§ Problem details: Could you write out the lines below exactly, beginning with the first and finishing with the one that contains "3 - Minimum"?

§ Record extracts:
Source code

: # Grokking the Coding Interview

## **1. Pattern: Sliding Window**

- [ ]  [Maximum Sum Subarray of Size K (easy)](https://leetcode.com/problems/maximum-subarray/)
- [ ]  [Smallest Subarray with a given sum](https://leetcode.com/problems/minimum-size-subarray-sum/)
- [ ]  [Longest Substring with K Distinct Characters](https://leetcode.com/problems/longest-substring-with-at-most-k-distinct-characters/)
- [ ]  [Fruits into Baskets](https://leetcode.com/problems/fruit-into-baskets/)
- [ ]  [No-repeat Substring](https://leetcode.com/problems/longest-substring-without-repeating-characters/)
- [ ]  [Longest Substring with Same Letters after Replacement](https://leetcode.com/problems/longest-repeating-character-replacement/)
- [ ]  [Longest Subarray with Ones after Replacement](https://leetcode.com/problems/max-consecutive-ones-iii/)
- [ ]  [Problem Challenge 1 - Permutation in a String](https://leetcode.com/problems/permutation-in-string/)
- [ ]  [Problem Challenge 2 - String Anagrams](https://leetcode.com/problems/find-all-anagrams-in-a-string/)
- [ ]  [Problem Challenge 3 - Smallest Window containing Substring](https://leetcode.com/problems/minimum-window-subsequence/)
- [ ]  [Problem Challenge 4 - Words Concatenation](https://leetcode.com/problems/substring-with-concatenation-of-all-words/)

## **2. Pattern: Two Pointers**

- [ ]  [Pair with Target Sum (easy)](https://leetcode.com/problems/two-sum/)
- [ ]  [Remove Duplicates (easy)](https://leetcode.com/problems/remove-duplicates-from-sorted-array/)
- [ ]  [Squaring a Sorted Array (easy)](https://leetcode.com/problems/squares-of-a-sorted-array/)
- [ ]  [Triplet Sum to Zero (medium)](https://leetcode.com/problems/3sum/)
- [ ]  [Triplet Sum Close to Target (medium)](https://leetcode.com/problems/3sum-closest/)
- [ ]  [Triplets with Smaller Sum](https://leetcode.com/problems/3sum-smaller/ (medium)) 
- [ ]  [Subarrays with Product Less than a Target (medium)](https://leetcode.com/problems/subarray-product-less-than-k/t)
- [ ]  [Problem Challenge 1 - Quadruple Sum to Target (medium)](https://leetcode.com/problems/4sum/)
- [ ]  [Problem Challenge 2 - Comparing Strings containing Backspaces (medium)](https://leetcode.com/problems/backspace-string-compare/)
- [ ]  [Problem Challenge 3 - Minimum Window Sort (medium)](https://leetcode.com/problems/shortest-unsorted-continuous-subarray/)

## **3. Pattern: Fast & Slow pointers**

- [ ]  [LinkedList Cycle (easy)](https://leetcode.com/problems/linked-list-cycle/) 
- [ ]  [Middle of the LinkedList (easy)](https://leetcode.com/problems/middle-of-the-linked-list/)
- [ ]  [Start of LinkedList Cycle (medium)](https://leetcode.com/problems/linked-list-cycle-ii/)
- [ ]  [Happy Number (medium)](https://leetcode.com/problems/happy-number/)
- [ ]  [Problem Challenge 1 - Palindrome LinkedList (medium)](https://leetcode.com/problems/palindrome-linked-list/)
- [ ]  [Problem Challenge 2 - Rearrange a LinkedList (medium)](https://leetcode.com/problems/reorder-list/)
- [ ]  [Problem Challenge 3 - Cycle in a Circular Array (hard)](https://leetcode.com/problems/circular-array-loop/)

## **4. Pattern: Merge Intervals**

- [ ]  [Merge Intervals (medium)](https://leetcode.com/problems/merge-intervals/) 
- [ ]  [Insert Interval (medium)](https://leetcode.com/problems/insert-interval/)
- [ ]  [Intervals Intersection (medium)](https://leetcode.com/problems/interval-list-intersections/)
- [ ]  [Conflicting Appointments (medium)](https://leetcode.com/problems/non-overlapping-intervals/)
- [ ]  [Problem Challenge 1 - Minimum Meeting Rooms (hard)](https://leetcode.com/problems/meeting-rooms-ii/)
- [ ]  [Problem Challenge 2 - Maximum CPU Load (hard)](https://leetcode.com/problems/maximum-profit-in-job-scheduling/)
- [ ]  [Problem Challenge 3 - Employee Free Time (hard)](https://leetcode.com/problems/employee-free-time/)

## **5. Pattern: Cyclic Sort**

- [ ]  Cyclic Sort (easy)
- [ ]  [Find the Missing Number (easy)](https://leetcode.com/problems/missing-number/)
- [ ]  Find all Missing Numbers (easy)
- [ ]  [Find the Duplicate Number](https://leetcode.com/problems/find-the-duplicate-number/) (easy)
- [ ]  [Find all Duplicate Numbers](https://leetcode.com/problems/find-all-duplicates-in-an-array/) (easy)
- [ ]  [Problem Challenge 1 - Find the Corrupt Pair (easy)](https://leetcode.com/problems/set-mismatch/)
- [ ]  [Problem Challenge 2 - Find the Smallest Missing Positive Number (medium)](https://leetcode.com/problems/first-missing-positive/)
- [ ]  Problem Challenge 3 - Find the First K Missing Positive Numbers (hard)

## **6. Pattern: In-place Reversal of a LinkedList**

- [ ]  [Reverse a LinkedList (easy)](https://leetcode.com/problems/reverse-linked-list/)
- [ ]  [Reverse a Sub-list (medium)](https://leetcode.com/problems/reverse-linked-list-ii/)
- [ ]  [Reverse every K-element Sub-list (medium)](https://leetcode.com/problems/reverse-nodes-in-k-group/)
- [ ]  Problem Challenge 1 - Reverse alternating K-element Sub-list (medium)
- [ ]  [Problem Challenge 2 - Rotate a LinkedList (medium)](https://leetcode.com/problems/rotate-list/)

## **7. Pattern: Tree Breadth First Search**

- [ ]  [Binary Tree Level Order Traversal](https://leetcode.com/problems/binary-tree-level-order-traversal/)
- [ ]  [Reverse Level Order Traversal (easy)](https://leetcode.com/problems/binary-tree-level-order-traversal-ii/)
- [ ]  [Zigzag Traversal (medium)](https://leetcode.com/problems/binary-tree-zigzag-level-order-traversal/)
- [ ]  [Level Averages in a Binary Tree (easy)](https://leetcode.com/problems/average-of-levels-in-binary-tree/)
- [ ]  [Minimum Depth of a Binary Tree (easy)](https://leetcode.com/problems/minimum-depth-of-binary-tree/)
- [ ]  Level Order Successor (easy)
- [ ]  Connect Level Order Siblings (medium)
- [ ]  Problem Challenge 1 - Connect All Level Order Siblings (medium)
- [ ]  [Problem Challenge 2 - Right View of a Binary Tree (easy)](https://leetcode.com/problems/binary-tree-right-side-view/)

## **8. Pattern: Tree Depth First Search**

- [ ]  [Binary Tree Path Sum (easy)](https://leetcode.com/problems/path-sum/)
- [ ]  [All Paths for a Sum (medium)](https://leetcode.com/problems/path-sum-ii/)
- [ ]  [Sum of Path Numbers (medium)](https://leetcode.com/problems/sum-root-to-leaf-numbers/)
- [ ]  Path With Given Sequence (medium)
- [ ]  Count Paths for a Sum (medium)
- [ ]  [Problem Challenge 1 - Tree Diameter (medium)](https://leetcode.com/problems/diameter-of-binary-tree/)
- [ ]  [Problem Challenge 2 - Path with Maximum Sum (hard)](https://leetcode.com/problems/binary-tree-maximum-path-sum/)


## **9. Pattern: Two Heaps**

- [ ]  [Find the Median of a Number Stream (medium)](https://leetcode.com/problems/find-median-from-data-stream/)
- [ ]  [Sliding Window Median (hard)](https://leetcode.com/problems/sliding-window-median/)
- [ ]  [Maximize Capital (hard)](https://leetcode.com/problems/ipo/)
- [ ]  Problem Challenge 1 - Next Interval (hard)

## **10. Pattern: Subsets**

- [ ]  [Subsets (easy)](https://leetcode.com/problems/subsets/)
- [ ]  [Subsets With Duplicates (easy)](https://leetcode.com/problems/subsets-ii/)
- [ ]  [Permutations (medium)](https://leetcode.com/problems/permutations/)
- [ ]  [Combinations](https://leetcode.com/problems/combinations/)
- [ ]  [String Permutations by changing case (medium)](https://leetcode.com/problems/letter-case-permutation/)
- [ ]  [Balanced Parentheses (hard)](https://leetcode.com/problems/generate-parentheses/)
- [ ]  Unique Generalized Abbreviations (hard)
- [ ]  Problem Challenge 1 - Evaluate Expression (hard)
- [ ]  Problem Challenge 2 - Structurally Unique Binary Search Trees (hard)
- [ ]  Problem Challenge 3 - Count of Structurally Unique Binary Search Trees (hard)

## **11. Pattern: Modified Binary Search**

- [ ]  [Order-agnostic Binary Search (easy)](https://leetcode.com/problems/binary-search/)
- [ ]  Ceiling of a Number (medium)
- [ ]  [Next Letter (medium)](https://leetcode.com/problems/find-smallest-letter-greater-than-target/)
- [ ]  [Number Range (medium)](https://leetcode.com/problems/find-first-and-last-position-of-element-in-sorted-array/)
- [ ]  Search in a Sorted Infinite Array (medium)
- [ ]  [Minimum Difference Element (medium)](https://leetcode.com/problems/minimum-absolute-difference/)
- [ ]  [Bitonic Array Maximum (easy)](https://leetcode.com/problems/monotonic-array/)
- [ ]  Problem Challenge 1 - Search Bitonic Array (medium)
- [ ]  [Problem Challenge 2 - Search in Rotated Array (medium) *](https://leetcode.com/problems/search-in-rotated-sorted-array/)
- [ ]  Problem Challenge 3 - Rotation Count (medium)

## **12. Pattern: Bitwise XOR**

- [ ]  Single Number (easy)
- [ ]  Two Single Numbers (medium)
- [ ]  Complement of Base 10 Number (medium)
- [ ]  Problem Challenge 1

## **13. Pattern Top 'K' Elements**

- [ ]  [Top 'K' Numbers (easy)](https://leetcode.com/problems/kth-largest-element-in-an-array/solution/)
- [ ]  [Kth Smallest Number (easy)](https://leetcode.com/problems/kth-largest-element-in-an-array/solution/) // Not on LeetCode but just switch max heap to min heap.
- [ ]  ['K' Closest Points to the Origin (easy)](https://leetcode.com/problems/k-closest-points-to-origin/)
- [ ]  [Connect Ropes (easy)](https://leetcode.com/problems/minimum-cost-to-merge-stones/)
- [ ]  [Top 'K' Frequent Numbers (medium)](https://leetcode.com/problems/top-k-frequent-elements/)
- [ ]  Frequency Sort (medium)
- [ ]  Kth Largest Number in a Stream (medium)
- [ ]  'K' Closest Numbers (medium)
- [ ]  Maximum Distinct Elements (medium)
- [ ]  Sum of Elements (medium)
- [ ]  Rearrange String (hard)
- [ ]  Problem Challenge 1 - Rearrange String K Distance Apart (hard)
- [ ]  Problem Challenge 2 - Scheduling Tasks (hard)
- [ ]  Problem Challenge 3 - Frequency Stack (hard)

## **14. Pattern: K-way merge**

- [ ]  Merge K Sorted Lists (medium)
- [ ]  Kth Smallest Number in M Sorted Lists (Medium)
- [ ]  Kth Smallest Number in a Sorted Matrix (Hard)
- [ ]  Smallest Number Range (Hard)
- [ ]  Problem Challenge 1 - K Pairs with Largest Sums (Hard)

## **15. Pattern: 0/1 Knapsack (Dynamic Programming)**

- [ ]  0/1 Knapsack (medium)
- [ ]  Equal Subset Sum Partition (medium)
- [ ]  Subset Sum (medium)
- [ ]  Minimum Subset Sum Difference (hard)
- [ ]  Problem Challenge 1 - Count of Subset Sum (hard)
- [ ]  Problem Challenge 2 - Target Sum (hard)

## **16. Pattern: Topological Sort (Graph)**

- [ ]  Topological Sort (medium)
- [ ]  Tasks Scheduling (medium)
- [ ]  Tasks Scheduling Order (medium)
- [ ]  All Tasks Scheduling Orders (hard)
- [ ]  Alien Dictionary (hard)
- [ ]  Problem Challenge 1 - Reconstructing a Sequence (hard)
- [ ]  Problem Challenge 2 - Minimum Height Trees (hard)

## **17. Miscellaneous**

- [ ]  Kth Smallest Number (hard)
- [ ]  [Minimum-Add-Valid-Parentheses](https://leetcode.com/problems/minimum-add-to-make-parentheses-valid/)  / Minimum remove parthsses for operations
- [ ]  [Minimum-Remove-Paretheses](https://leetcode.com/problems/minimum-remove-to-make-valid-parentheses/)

§ Result:
Source code

: # Grokking the Coding Interview

## **1. Pattern: Sliding Window**

- [ ]  [Maximum Sum Subarray of Size K (easy)](https://leetcode.com/problems/maximum-subarray/)
- [ ]  [Smallest Subarray with a given sum](https://leetcode.com/problems/minimum-size-subarray-sum/)
- [ ]  [Longest Substring with K Distinct Characters](https://leetcode.com/problems/longest-substring-with-at-most-k-distinct-characters/)
- [ ]  [Fruits into Baskets](https://leetcode.com/problems/fruit-into-baskets/)
- [ ]  [No-repeat Substring](https://leetcode.com/problems/longest-substring-without-repeating-characters/)
- [ ]  [Longest Substring with Same Letters after Replacement](https://leetcode.com/problems/longest-repeating-character-replacement/)
- [ ]  [Longest Subarray with Ones after Replacement](https://leetcode.com/problems/max-consecutive-ones-iii/)
- [ ]  [Problem Challenge 1 - Permutation in a String](https://leetcode.com/problems/permutation-in-string/)
- [ ]  [Problem Challenge 2 - String Anagrams](https://leetcode.com/problems/find-all-anagrams-in-a-string/)
- [ ]  [Problem Challenge 3 - Smallest Window containing Substring](https://leetcode.com/problems/minimum-window-subsequence/)
- [ ]  [Problem Challenge 4 - Words Concatenation](https://leetcode.com/problems/substring-with-concatenation-of-all-words/)

## **2. Pattern: Two Pointers**

- [ ]  [Pair with Target Sum (easy)](https://leetcode.com/problems/two-sum/)
- [ ]  [Remove Duplicates (easy)](https://leetcode.com/problems/remove-duplicates-from-sorted-array/)
- [ ]  [Squaring a Sorted Array (easy)](https://leetcode.com/problems/squares-of-a-sorted-array/)
- [ ]  [Triplet Sum to Zero (medium)](https://leetcode.com/problems/3sum/)
- [ ]  [Triplet Sum Close to Target (medium)](https://leetcode.com/problems/3sum-closest/)
- [ ]  [Triplets with Smaller Sum](https://leetcode.com/problems/3sum-smaller/ (medium)) 
- [ ]  [Subarrays with Product Less than a Target (medium)](https://leetcode.com/problems/subarray-product-less-than-k/t)
- [ ]  [Problem Challenge 1 - Quadruple Sum to Target (medium)](https://leetcode.com/problems/4sum/)
- [ ]  [Problem Challenge 2 - Comparing Strings containing Backspaces (medium)](https://leetcode.com/problems/backspace-string-compare/)
- [ ]  [Problem Challenge 3 - Minimum Window Sort (medium)](https://leetcode.com/problems/shortest-unsorted-continuous-subarray/)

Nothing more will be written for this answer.